§ Task brief: If a line includes "iterated", copy it out of the entries.

(Saved data entries)
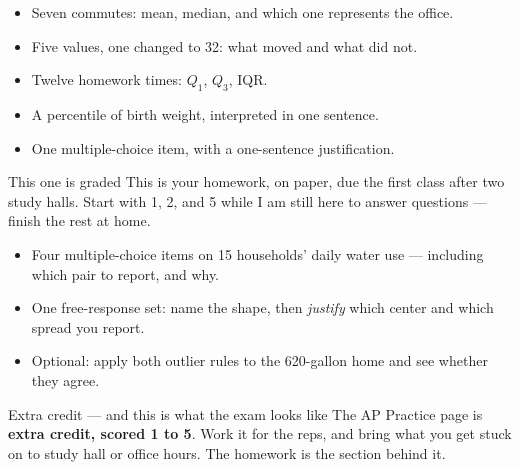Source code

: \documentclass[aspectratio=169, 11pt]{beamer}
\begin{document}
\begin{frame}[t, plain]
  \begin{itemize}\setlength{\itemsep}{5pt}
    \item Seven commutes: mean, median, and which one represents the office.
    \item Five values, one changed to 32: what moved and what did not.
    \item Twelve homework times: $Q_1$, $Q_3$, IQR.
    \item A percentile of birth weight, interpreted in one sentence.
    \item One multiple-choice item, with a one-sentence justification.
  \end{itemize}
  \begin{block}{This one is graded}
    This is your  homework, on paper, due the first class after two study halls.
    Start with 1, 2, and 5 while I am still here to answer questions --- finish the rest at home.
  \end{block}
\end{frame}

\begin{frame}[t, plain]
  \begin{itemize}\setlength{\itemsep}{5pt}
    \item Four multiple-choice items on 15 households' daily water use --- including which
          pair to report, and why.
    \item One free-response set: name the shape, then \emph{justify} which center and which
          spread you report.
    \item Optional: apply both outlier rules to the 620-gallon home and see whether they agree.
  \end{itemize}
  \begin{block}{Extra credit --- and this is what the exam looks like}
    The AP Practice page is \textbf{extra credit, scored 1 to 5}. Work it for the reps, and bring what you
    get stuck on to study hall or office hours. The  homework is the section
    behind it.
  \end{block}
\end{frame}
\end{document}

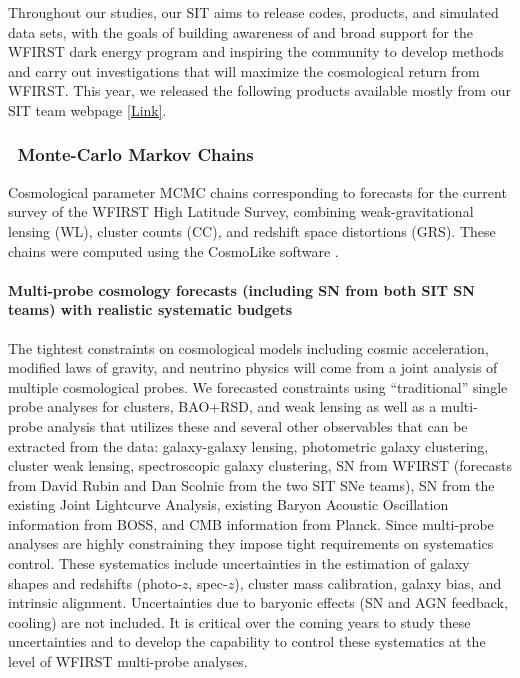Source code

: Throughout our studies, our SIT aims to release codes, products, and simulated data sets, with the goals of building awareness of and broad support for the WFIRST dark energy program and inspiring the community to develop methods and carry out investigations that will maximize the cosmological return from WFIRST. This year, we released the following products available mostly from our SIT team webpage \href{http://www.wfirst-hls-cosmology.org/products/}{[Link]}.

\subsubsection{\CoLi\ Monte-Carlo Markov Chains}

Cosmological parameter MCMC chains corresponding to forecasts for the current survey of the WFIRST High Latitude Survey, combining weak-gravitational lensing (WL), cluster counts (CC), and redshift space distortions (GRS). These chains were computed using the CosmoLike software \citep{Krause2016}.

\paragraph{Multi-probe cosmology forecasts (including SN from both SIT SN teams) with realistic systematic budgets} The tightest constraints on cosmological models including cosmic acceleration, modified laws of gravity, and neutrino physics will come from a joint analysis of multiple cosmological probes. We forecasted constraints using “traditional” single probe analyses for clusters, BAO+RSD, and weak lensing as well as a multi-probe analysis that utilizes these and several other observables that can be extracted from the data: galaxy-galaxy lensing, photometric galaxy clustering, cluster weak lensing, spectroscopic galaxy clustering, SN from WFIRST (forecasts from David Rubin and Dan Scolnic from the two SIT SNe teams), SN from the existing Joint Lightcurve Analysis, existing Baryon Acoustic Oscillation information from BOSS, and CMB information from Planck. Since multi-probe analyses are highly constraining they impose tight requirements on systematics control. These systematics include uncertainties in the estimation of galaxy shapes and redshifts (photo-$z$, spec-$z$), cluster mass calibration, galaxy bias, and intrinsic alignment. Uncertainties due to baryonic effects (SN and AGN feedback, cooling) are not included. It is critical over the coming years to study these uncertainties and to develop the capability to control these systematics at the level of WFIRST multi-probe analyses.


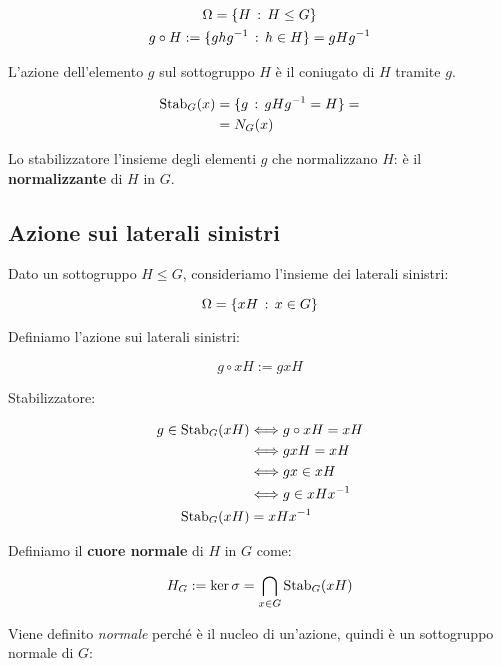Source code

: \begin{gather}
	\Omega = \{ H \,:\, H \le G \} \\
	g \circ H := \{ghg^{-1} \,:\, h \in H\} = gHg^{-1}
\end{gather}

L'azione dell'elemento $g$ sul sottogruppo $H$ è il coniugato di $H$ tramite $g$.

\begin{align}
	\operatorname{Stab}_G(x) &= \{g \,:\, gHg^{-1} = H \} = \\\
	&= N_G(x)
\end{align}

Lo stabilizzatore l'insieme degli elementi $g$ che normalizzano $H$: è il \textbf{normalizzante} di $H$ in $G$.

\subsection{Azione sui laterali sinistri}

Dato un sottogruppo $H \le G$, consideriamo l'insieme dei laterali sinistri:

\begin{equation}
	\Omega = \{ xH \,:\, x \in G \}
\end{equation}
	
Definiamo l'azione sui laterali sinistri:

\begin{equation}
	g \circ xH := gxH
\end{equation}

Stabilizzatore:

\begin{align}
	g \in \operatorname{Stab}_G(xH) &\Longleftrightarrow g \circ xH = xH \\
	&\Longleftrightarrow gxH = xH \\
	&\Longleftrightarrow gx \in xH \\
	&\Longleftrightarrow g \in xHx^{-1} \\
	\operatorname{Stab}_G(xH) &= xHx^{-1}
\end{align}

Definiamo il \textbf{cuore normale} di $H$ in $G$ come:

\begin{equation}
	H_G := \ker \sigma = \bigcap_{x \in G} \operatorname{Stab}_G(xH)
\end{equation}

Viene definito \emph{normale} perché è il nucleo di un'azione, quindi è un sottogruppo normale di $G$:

--

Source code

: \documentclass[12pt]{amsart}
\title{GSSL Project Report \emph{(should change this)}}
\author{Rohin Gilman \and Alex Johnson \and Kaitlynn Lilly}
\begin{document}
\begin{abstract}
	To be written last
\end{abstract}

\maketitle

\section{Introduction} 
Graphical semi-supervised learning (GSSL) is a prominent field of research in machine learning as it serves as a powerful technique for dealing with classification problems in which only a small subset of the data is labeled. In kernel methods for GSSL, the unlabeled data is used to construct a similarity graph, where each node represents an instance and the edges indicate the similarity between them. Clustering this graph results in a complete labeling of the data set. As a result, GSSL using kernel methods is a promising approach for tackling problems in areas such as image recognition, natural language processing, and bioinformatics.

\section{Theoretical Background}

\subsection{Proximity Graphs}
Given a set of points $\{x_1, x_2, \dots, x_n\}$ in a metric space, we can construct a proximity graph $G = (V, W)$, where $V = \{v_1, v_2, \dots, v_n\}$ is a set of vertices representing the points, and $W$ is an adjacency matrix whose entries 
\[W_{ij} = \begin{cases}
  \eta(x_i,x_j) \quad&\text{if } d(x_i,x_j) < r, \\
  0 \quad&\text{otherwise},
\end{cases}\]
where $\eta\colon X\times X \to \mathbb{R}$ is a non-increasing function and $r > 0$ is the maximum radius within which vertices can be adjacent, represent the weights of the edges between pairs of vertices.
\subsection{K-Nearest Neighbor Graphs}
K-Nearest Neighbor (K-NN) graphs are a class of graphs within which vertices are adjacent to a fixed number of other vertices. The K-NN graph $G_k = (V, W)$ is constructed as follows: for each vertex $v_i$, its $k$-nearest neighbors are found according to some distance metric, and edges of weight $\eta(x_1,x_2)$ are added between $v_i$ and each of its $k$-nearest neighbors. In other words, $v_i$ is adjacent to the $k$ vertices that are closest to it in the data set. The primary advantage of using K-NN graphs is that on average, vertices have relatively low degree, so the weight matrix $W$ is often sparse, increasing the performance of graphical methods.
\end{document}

...

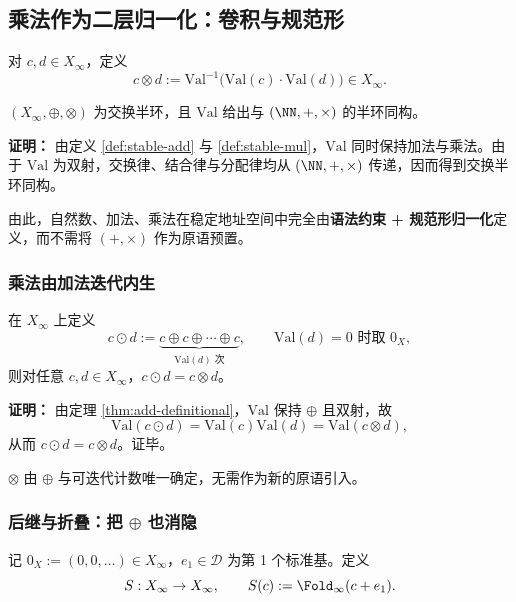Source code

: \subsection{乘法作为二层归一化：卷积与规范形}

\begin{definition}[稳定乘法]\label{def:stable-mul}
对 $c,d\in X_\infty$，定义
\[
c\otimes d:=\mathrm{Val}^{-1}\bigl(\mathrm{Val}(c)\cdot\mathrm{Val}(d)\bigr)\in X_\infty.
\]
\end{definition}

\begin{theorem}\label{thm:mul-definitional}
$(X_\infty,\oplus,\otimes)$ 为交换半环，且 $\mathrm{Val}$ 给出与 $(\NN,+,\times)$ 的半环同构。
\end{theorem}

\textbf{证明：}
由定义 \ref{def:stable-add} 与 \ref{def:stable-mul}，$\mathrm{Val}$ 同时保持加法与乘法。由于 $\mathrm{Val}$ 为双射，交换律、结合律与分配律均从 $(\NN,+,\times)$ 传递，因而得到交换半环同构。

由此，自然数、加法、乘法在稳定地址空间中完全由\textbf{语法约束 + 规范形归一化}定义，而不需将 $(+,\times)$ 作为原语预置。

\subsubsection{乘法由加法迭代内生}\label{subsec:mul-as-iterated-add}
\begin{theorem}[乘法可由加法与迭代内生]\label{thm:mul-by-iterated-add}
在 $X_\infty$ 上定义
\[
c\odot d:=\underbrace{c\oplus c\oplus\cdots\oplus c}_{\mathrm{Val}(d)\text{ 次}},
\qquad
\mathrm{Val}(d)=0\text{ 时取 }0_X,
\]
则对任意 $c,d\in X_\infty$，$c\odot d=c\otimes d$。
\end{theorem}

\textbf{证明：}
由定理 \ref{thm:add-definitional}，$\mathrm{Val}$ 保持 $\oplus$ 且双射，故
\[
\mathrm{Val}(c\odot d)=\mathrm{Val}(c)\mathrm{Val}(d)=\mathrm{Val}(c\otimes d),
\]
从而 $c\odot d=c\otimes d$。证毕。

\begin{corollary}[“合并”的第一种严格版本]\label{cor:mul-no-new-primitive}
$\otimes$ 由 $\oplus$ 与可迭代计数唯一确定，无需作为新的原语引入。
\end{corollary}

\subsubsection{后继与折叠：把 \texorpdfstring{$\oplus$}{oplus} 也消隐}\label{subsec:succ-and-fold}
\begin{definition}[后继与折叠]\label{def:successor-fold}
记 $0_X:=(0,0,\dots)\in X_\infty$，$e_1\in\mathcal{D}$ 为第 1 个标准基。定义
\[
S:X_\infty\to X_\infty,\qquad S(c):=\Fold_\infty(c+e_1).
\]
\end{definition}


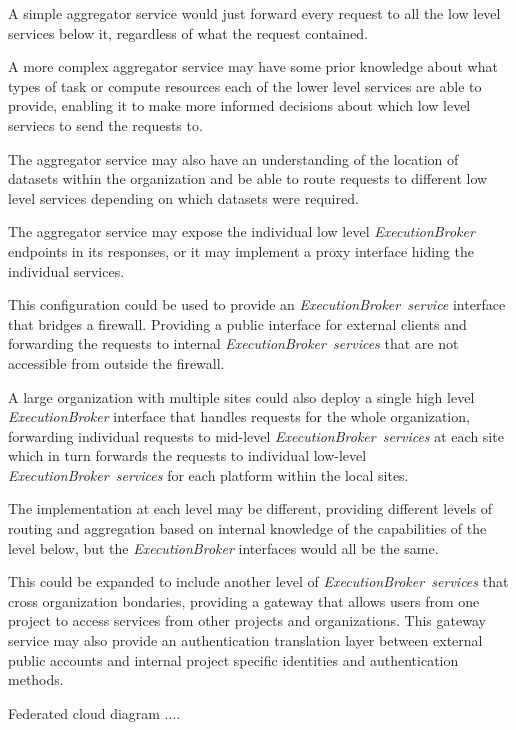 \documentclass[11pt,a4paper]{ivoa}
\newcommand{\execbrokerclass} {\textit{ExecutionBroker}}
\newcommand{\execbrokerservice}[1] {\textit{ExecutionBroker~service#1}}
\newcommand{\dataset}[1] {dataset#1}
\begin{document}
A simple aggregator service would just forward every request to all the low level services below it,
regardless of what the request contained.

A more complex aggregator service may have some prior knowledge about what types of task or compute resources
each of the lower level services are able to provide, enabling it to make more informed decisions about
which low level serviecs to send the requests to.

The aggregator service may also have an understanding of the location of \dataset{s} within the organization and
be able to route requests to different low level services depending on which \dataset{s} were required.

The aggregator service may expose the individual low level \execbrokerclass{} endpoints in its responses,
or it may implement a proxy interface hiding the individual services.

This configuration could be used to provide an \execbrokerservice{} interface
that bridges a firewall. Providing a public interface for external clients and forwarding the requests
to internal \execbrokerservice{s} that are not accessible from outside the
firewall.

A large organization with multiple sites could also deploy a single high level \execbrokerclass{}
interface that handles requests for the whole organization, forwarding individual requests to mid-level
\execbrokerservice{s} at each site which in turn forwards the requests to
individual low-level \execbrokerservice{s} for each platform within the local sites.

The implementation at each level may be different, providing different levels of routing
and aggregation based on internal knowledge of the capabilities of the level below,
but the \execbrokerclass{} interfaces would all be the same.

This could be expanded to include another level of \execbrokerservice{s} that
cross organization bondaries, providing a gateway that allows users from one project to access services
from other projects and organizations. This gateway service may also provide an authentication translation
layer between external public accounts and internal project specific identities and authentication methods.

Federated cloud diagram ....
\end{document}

§ Output for this task:
\subsubsection{乘法由加法迭代内生}\label{subsec:mul-as-iterated-add}
\begin{theorem}[乘法可由加法与迭代内生]\label{thm:mul-by-iterated-add}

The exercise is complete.